By Naomi Schaefer Riley 

 

REVIEW: ‘Raising Lazarus: Hope, Justice, and the Future of America’s Overdose Crisis’

It must be nice to be Beth Macy. The bestselling author of Dopesick: Dealers, Doctors, and the Drug Company that Addicted America and now Raising Lazarus: Hope, Justice, and the Future of America’s Overdose Crisis, sees the world in black and white. For Macy, whose cliché-ridden prose borders on painful, the fact that there were 100,000 overdose deaths between May 2020 and April 2021 can be blamed almost entirely on corporate greed. The people who are using drugs are victims of an economic and political system that is stacked against them, created almost entirely by an army of evil Republicans. And the only way to help ordinary Americans is to take profits from drug companies, dismantle the criminal justice system, and institute socialized medicine. Macy is almost always wrong, but never in doubt.

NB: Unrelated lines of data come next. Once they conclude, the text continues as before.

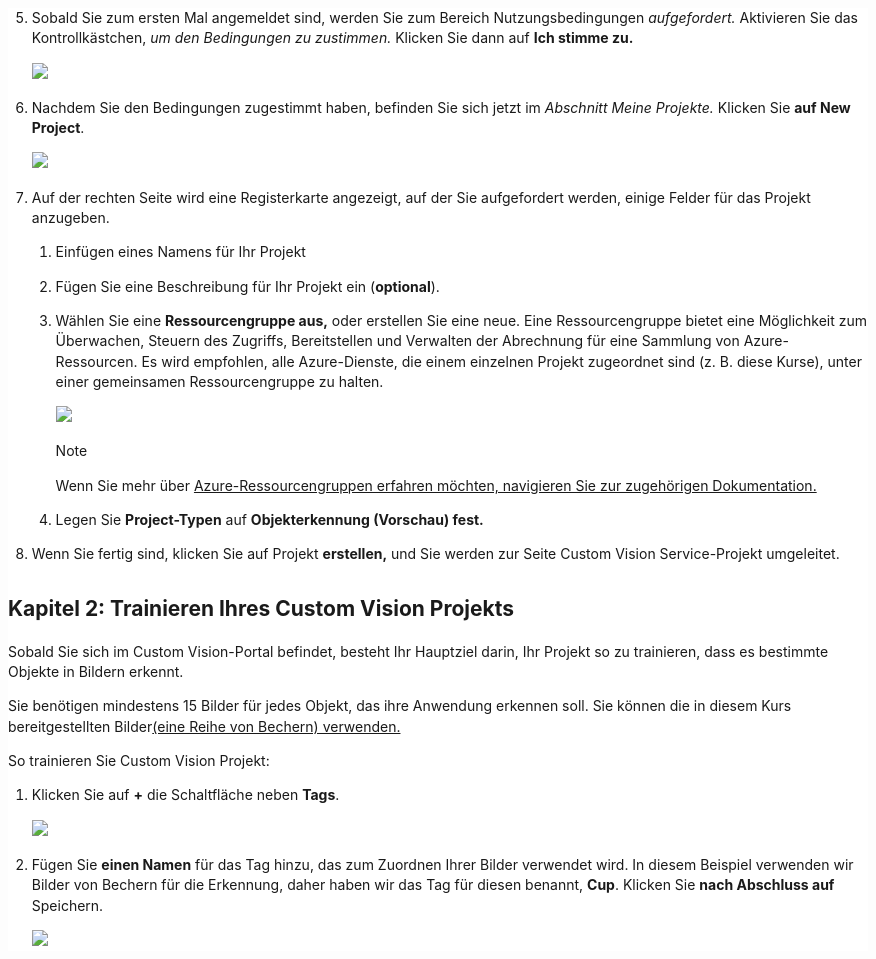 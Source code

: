 5.  Sobald Sie zum ersten Mal angemeldet sind, werden Sie zum Bereich Nutzungsbedingungen *aufgefordert.* Aktivieren Sie das Kontrollkästchen, *um den Bedingungen zu zustimmen.* Klicken Sie dann auf **Ich stimme zu.**

    ![](images/AzureLabs-Lab310-03.png)

6.  Nachdem Sie den Bedingungen zugestimmt haben, befinden Sie sich jetzt im *Abschnitt Meine Projekte.* Klicken Sie **auf New Project**.

    ![](images/AzureLabs-Lab310-04.png)

7.  Auf der rechten Seite wird eine Registerkarte angezeigt, auf der Sie aufgefordert werden, einige Felder für das Projekt anzugeben.

    1.  Einfügen eines Namens für Ihr Projekt

    2.  Fügen Sie eine Beschreibung für Ihr Projekt ein (**optional**).

    3.  Wählen Sie eine **Ressourcengruppe aus,** oder erstellen Sie eine neue. Eine Ressourcengruppe bietet eine Möglichkeit zum Überwachen, Steuern des Zugriffs, Bereitstellen und Verwalten der Abrechnung für eine Sammlung von Azure-Ressourcen. Es wird empfohlen, alle Azure-Dienste, die einem einzelnen Projekt zugeordnet sind (z. B. diese Kurse), unter einer gemeinsamen Ressourcengruppe zu halten.

        ![](images/AzureLabs-Lab310-05.png)

        > [!NOTE]
        > Wenn Sie mehr über [Azure-Ressourcengruppen erfahren möchten, navigieren Sie zur zugehörigen Dokumentation.](/azure/azure-resource-manager/resource-group-portal)

    4.  Legen Sie **Project-Typen** auf **Objekterkennung (Vorschau) fest.**

8.  Wenn Sie fertig sind, klicken Sie auf Projekt **erstellen,** und Sie werden zur Seite Custom Vision Service-Projekt umgeleitet.


## <a name="chapter-2---training-your-custom-vision-project"></a>Kapitel 2: Trainieren Ihres Custom Vision Projekts

Sobald Sie sich im Custom Vision-Portal befindet, besteht Ihr Hauptziel darin, Ihr Projekt so zu trainieren, dass es bestimmte Objekte in Bildern erkennt.

Sie benötigen mindestens 15 Bilder für jedes Objekt, das ihre Anwendung erkennen soll. Sie können die in diesem Kurs bereitgestellten Bilder[(eine Reihe von Bechern) verwenden.](https://github.com/Microsoft/HolographicAcademy/raw/Azure-MixedReality-Labs/Azure%20Mixed%20Reality%20Labs/MR%20and%20Azure%20310%20-%20Object%20detection/Cup%20Images.zip)

So trainieren Sie Custom Vision Projekt:

1.  Klicken Sie auf **+** die Schaltfläche neben **Tags**.

    ![](images/AzureLabs-Lab310-06.png)

2.  Fügen Sie **einen Namen** für das Tag hinzu, das zum Zuordnen Ihrer Bilder verwendet wird. In diesem Beispiel verwenden wir Bilder von Bechern für die Erkennung, daher haben wir das Tag für diesen benannt, **Cup**. Klicken Sie **nach Abschluss auf** Speichern.

    ![](images/AzureLabs-Lab310-07.png)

It is easy to see why Macy got an audience when Dopesick was published. She actually spent time in the parts of the country—particularly Appalachia—that were being overrun by opioids. (She had previously published a book called Factory Man about manufacturing jobs leaving America.) She interviewed users and dealers and chronicled the desperate lives that were destroyed by drugs. She wasn’t the first, but at a time when many readers were still trying to figure out what was behind Trump’s victory, Macy offered them a story. She grew up in this world and her own family and friends have been touched by the devastation.

She prides herself on her gritty reporting but unfortunately, it’s full of banalities like, “I spoke with Bisch multiple times most weeks. … I know how he takes his coffee, that he calls sub sandwiches hoagies, that he pronounces the word huge ‘yu-u-ge.’” Talk about seeing into someone’s soul.